Work instruction: For each line in the records that contains "spent", make a copy.

[Records excerpted from a collection]

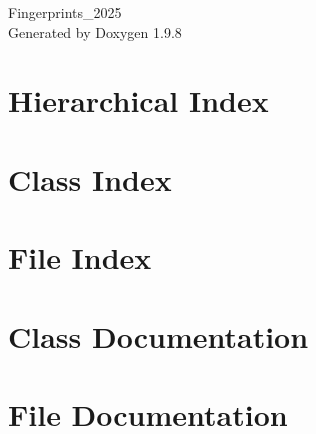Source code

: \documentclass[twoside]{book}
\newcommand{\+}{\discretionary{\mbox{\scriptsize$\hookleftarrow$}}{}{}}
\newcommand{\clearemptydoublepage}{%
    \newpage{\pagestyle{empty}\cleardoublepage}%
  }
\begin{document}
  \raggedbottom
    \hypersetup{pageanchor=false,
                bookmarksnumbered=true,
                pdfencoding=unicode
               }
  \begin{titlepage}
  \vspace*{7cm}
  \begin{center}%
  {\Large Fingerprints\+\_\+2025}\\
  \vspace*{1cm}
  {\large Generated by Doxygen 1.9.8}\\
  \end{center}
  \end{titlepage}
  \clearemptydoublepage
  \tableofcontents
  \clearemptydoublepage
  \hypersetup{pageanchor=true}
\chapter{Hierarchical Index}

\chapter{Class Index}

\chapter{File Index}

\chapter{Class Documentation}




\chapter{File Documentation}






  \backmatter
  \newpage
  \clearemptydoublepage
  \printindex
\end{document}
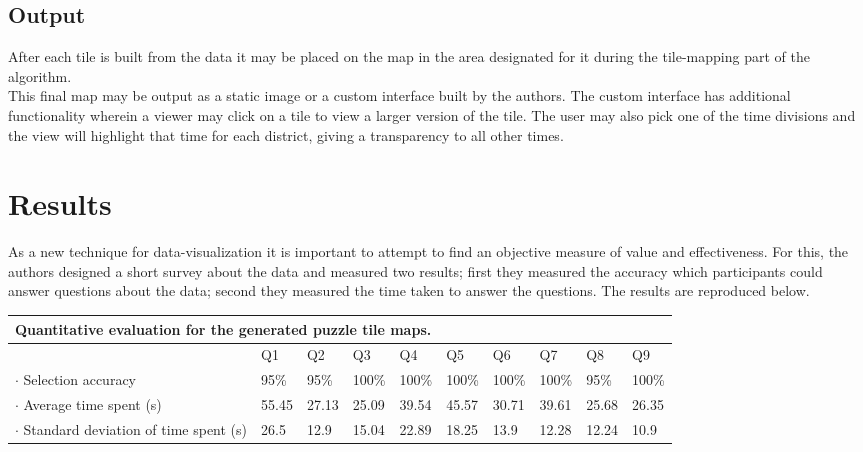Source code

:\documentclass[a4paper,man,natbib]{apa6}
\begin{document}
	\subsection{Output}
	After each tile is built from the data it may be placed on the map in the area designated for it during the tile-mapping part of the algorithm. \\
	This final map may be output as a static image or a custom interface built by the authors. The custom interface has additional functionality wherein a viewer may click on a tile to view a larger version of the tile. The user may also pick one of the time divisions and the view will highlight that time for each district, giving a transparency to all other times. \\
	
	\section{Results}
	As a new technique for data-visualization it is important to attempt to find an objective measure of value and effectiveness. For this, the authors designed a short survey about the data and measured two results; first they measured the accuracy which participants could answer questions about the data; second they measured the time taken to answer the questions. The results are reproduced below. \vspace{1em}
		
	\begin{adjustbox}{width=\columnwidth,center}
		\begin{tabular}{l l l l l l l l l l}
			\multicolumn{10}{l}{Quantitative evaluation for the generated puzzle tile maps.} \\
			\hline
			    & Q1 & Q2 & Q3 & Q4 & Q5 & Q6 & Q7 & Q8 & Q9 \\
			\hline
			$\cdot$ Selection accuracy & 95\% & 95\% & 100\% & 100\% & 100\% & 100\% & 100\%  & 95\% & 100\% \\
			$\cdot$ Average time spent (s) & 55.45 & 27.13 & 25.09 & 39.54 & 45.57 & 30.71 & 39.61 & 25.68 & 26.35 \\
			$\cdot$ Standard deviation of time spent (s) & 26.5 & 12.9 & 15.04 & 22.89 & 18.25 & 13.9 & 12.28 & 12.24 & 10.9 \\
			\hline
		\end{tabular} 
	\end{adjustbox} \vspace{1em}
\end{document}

Response for this exercise:
			$\cdot$ Average time spent (s) & 55.45 & 27.13 & 25.09 & 39.54 & 45.57 & 30.71 & 39.61 & 25.68 & 26.35 \\
			$\cdot$ Standard deviation of time spent (s) & 26.5 & 12.9 & 15.04 & 22.89 & 18.25 & 13.9 & 12.28 & 12.24 & 10.9 \\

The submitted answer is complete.